Re: Moving forward with value based casting

Allan Haldane
On 6/6/19 12:46 PM, Sebastian Berg wrote:

> On Thu, 2019-06-06 at 11:57 -0400, Allan Haldane wrote:
>> I think dtype-based casting makes a lot of sense, the problem is
>> backward compatibility.
>>
>> Numpy casting is weird in a number of ways: The array + array casting
>> is
>> unexpected to many users (eg, uint64 + int64 -> float64), and the
>> casting of array + scalar is different from that, and value based.
>> Personally I wouldn't want to try change it unless we make a
>> backward-incompatible release (numpy 2.0), based on my experience
>> trying
>> to change much more minor things. We already put "casting" on the
>> list
>> of desired backward-incompatible changes on the list here:
>> https://github.com/numpy/numpy/wiki/Backwards-incompatible-ideas-for-a-major-release
>>
>> Relatedly, I've previously dreamed about a different "C-style" way
>> casting might behave:
>> https://gist.github.com/ahaldane/0f5ade49730e1a5d16ff6df4303f2e76
>>
>> The proposal there is that array + array casting, array + scalar, and
>> array + python casting would all work in the same dtype-based way,
>> which
>> mimics the familiar "C" casting rules.
>
> If I read it right, you do propose that array + python would cast in a
> "minimal type" way for python.

I'm a little unclear what you mean by "minimal type" way. By "minimal
type", I thought you and others are talking about the rule numpy
currently uses that "the output dtype is the minimal dtype capable of
representing the value of both input dtypes", right? But in that gist I
am instead proposing that output-dtype is determined by C-like rules.

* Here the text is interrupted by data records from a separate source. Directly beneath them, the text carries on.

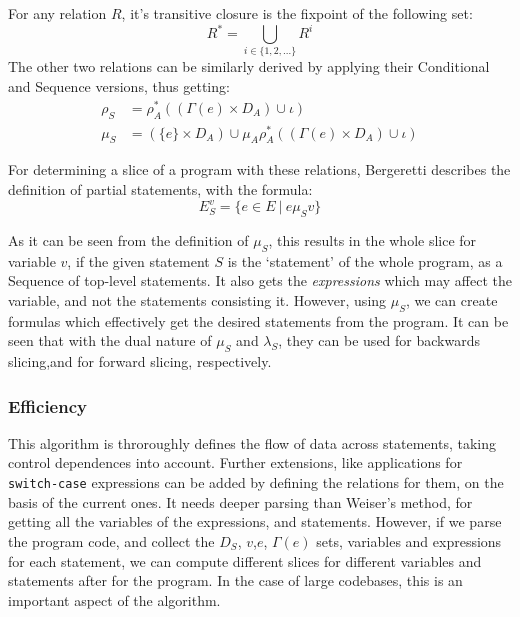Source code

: \documentclass[oneside,12pt,a4paper]{book}
\begin{document}
For any relation $R$, it's transitive closure is the fixpoint of the following set:
\begin{equation}
R^* = \bigcup_{i \in \{1,2,...\}} R^i
\end{equation}
The other two relations can be similarly derived by applying their Conditional and Sequence versions, thus getting:
\begin{equation}
\begin{split}
\rho_S &= \rho^*_A((\Gamma(e) \times D_A) \cup \iota) \\
\mu_S &= (\{e\} \times D_A) \cup \mu_A\rho^*_A((\Gamma(e) \times D_A) \cup \iota)
\end{split}
\end{equation}

For determining a slice of a program with these relations, Bergeretti describes the definition of partial statements, with the formula:
\begin{equation}
E^v_S = \{e \in E\ |\ e \mu_S v\}
\end{equation}

As it can be seen from the definition of $\mu_S$, this results in the whole slice for variable $v$, if the given statement $S$ is the `statement' of the whole program, as a Sequence of top-level statements. It also gets the \textit{expressions} which may affect the variable, and not the statements consisting it. However, using $\mu_S$, we can create formulas which effectively get the desired statements from the program. It can be seen that with the dual nature of $\mu_S$ and $\lambda_S$, they can be used for backwards slicing,and for forward slicing, respectively. 

\subsubsection{Efficiency}

This algorithm is throroughly defines the flow of data across statements, taking control dependences into account. Further extensions, like applications for \texttt{switch-case} expressions can be added by defining the relations for them, on the basis of the current ones. It needs deeper parsing than Weiser's method, for getting all the variables of the expressions, and statements. However, if we parse the program code, and collect the $D_S$, $v$,$e$, $\Gamma(e)$ sets, variables and expressions for each statement, we can compute different slices for different variables and statements after for the program. In the case of large codebases, this is an important aspect of the algorithm. 
\end{document}
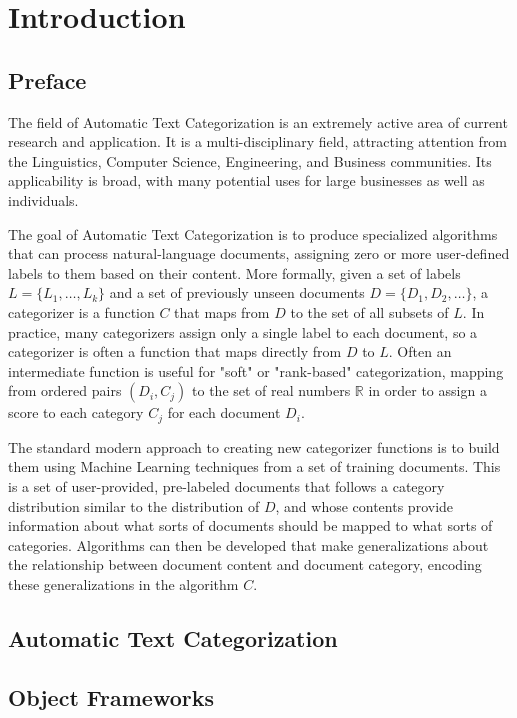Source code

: \chapter{Introduction}

\section{Preface}

The field of Automatic Text Categorization is an extremely active area
of current research and application.  It is a multi-disciplinary
field, attracting attention from the Linguistics, Computer Science,
Engineering, and Business communities.  Its applicability is broad,
with many potential uses for large businesses as well as individuals.

The goal of Automatic Text Categorization is to produce specialized
algorithms that can process natural-language documents, assigning zero
or more user-defined labels to them based on their content.  More
formally, given a set of labels $L = \{L_1, \ldots, L_k\}$ and a set of
previously unseen documents $D = \{D_1, D_2, \ldots \}$, a categorizer is a
function $C$ that maps from $D$ to the set of all subsets of $L$.  In
practice, many categorizers assign only a single label to each
document, so a categorizer is often a function that maps directly from
$D$ to $L$.  Often an intermediate function is useful for "soft" or 
"rank-based" categorization, mapping from ordered pairs $(D_i, C_j)$ 
to the set of real numbers $\mathbb{R}$ in order to assign a score 
to each category $C_j$ for each document $D_i$.

The standard modern approach to creating new categorizer functions is
to build them using Machine Learning techniques from a set of training
documents.  This is a set of user-provided, pre-labeled documents that
follows a category
distribution similar to the distribution of $D$, and whose contents
provide information about what sorts of documents should be mapped to
what sorts of categories.  Algorithms can then be developed that make
generalizations about the relationship between document content and
document category, encoding these generalizations in the algorithm $C$.

\section{Automatic Text Categorization}

\section{Object Frameworks}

For array+py_scalar I was less certain what to do than for array+array
and array+npy_scalar. But I proposed the three "ranks" of 1. bool, 2.
int, and 3. float/complex. My rule for array+py_scalar is that if the
python scalar's rank is less than the numpy operand dtype's rank, use
the numpy dtype. If the python-scalar's rank is greater, use the
"default" types of bool_, int64, float64 respectively. Eg:

np.bool_(1) + 1        -> int64   (default int wins)
np.int8(1) + 1         -> int8    (numpy wins)
np.uint8(1) + (-1)     -> uint8   (numpy wins)
np.int64(1) + 1        -> int64   (numpy wins)
np.int64(1) + 1.0      -> float64 (default float wins)
np.float32(1.0) + 1.0  -> float32 (numpy wins)

Note it does not depend on the numerical value of the scalar, only its type.

> In your write up, you describe that if you mix array + scalar, the
> scalar uses a minimal dtype compared to the array's dtype.

Sorry if I'm nitpicking/misunderstanding, but in my rules np.uint64(1) +
1 -> uint64 but in numpy's "minimal dtype" rules it is  -> float64. So I
don't think I am using the minimal rule.

> What we
> instead have is that in principle you could have loops such as:
>
> "ifi->f"
> "idi->d"
>
> and I think we should chose the first for a scalar, because it "fits"
> into f just fine. (if the input is) `ufunc(int_arr, 12., int_arr)`.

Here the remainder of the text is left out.